═══ Listed records

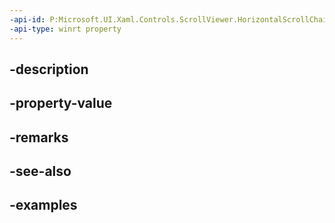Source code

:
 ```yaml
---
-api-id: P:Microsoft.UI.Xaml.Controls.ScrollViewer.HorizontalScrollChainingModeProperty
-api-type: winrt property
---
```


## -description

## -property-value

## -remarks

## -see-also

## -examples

══════
═══ Listed records

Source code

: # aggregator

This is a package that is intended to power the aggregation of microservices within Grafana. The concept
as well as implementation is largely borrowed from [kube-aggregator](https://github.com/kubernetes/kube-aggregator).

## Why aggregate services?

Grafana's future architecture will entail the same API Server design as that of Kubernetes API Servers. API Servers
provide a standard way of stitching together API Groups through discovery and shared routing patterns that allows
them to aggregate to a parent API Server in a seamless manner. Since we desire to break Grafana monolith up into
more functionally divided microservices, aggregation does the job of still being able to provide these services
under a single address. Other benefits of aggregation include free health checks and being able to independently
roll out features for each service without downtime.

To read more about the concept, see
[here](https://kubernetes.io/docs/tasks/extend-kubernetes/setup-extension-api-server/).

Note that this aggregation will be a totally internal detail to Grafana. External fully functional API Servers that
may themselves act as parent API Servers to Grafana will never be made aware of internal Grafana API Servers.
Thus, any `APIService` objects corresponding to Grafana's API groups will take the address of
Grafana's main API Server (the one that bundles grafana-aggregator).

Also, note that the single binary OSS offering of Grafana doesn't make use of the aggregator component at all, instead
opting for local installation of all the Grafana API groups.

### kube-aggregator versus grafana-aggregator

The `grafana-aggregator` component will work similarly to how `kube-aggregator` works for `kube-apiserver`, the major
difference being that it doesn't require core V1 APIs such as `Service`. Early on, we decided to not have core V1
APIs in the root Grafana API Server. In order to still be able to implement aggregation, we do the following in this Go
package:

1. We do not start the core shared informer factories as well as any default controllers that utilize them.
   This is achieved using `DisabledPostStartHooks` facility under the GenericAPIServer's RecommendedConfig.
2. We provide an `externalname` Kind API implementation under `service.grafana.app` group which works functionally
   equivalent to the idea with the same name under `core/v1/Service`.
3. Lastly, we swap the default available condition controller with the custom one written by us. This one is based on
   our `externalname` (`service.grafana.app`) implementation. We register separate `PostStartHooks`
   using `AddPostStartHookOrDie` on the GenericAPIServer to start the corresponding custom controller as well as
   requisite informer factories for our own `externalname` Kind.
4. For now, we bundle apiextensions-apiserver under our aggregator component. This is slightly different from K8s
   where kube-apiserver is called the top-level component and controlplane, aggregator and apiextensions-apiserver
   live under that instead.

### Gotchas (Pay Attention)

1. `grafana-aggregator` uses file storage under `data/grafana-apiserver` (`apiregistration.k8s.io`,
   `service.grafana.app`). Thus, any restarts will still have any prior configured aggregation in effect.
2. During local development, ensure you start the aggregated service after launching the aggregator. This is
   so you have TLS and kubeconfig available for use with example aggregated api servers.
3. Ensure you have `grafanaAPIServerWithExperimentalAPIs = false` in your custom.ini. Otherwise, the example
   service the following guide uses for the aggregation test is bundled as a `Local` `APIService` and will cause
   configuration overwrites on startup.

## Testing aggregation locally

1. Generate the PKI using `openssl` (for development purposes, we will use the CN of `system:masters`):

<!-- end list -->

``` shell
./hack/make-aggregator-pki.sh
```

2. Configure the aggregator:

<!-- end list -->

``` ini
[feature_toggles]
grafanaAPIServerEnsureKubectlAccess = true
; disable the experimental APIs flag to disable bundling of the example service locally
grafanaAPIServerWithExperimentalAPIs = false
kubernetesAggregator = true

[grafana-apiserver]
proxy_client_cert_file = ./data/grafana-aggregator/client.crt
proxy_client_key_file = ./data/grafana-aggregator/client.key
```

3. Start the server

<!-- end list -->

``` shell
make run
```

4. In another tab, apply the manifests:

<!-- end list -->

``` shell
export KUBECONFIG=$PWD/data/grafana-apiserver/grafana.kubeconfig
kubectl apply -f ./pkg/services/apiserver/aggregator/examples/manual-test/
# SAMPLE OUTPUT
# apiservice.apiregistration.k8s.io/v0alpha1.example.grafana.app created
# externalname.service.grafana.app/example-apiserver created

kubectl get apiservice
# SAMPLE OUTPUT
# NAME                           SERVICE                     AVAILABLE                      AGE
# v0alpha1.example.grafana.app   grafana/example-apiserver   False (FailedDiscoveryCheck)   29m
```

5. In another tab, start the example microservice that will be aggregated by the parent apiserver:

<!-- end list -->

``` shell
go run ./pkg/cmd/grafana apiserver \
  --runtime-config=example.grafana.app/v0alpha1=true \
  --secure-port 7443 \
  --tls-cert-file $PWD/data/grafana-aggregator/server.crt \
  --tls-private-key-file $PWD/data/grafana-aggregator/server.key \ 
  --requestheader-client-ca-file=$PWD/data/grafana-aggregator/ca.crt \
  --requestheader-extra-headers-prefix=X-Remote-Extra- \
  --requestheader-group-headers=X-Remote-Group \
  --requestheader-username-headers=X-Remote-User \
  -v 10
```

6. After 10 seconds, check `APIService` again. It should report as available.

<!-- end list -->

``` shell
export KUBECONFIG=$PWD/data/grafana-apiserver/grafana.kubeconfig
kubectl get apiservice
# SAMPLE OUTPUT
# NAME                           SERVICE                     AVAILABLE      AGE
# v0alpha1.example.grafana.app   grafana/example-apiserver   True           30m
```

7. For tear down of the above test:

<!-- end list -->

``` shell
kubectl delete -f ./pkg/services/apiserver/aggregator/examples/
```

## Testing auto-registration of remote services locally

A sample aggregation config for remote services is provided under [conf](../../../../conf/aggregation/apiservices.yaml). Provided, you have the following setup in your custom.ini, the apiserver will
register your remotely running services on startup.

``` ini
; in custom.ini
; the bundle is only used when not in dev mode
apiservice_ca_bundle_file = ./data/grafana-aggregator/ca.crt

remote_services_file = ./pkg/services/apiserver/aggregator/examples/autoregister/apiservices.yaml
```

══════
═══ Listed records

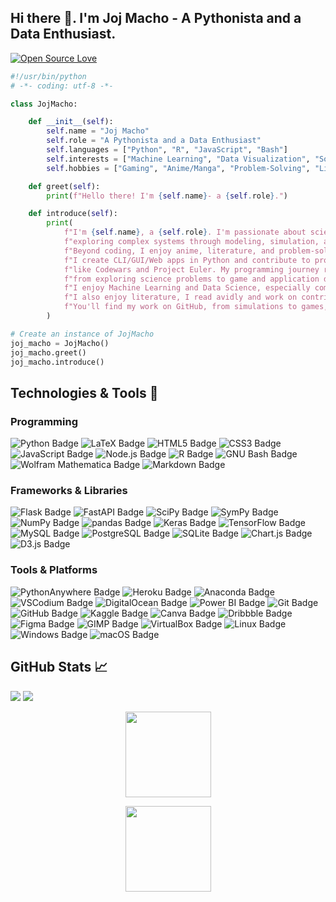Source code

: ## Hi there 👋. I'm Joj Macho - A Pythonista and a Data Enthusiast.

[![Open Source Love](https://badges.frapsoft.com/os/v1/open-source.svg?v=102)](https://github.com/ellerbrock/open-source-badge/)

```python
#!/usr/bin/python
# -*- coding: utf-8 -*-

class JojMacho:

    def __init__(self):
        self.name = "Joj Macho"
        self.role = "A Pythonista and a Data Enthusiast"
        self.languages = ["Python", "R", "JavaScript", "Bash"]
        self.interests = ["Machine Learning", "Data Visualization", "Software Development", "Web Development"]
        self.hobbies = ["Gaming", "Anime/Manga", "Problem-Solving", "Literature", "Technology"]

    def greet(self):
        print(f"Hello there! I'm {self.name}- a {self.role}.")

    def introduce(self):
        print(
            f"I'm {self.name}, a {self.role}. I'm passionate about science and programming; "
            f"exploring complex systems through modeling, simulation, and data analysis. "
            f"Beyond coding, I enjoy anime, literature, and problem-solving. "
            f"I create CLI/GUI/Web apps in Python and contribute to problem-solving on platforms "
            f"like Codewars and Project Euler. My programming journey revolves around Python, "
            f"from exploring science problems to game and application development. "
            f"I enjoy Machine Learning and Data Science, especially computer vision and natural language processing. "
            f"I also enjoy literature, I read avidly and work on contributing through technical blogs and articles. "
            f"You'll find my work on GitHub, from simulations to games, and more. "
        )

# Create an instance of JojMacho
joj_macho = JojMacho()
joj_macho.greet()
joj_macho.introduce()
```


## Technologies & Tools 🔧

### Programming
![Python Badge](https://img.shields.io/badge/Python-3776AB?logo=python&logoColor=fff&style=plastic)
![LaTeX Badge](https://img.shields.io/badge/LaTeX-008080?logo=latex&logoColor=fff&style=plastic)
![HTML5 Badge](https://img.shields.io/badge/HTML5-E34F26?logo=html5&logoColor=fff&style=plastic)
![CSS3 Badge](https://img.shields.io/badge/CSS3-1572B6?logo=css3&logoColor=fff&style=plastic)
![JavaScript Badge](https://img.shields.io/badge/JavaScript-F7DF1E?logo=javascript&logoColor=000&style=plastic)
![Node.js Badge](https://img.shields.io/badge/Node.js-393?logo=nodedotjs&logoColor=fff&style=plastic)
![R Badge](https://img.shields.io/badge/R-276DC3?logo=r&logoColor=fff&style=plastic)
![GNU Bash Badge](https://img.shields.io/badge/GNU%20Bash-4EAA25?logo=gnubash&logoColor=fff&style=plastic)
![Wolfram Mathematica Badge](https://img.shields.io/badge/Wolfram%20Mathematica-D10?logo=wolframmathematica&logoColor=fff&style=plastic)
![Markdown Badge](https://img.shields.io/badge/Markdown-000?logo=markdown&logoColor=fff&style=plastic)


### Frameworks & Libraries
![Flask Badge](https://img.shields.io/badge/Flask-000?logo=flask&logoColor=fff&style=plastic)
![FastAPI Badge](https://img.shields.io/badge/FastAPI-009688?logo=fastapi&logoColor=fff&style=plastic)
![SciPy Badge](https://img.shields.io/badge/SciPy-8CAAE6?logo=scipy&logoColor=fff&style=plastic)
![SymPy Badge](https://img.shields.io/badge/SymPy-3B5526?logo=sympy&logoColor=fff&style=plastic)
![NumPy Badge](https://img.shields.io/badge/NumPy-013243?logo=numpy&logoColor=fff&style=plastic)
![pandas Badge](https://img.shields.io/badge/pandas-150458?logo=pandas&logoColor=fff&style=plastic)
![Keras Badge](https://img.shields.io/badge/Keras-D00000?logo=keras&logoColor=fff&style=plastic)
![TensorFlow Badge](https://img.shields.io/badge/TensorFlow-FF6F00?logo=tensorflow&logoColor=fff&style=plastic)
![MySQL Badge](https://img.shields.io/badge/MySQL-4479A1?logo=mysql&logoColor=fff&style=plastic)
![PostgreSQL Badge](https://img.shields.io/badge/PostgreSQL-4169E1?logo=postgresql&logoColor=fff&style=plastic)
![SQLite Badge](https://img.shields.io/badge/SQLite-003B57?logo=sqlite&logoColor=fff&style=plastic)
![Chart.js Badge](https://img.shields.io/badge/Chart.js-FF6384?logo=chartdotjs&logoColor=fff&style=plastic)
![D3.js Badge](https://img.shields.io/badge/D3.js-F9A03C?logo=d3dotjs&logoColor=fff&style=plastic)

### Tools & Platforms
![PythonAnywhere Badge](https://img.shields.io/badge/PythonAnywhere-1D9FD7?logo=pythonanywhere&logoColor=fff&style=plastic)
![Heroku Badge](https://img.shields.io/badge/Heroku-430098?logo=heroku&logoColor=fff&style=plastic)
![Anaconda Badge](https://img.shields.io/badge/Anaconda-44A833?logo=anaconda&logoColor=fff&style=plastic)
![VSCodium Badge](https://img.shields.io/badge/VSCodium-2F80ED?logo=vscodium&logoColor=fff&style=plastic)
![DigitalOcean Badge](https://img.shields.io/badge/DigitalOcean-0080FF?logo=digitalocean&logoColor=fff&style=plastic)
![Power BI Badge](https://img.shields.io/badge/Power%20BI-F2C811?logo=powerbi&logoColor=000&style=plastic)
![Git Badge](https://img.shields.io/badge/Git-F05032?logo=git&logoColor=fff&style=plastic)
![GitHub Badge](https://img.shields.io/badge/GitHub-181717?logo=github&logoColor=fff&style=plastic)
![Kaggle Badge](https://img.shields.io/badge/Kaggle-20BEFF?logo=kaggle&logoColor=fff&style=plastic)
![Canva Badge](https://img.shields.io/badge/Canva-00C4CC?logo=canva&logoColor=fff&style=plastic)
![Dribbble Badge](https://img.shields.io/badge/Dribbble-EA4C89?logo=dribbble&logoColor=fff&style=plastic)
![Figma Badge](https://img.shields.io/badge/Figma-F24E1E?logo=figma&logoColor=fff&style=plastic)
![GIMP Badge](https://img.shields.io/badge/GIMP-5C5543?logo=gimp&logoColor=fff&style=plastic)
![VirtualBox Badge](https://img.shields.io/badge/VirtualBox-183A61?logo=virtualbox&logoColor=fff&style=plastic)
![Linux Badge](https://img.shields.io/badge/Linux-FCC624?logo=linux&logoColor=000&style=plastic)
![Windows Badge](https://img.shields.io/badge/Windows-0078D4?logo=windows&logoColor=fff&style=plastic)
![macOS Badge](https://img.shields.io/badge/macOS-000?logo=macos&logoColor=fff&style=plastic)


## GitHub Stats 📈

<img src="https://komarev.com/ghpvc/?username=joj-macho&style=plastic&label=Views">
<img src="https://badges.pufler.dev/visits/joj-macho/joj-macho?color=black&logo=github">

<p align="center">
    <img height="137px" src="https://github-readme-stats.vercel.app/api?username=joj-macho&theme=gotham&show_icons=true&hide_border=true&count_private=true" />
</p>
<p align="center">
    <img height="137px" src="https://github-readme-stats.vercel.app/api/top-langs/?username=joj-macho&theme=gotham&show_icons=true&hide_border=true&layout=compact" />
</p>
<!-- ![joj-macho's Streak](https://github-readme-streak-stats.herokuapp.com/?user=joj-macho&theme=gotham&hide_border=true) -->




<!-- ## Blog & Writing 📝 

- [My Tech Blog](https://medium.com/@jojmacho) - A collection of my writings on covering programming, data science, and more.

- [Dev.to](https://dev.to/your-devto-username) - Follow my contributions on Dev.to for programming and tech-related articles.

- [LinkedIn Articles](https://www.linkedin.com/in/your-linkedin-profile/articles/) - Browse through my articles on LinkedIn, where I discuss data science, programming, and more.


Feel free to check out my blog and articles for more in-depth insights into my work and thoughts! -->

══════

§ Goal of the exercise: Above are some lines. Repeat exactly, and only, those from the line that has "- [Dev.to](https://dev.to/your-devto-username) - Follow" through the line that has "Feel free to".

§ Answer for this exercise:
- [Dev.to](https://dev.to/your-devto-username) - Follow my contributions on Dev.to for programming and tech-related articles.

- [LinkedIn Articles](https://www.linkedin.com/in/your-linkedin-profile/articles/) - Browse through my articles on LinkedIn, where I discuss data science, programming, and more.


Feel free to check out my blog and articles for more in-depth insights into my work and thoughts! -->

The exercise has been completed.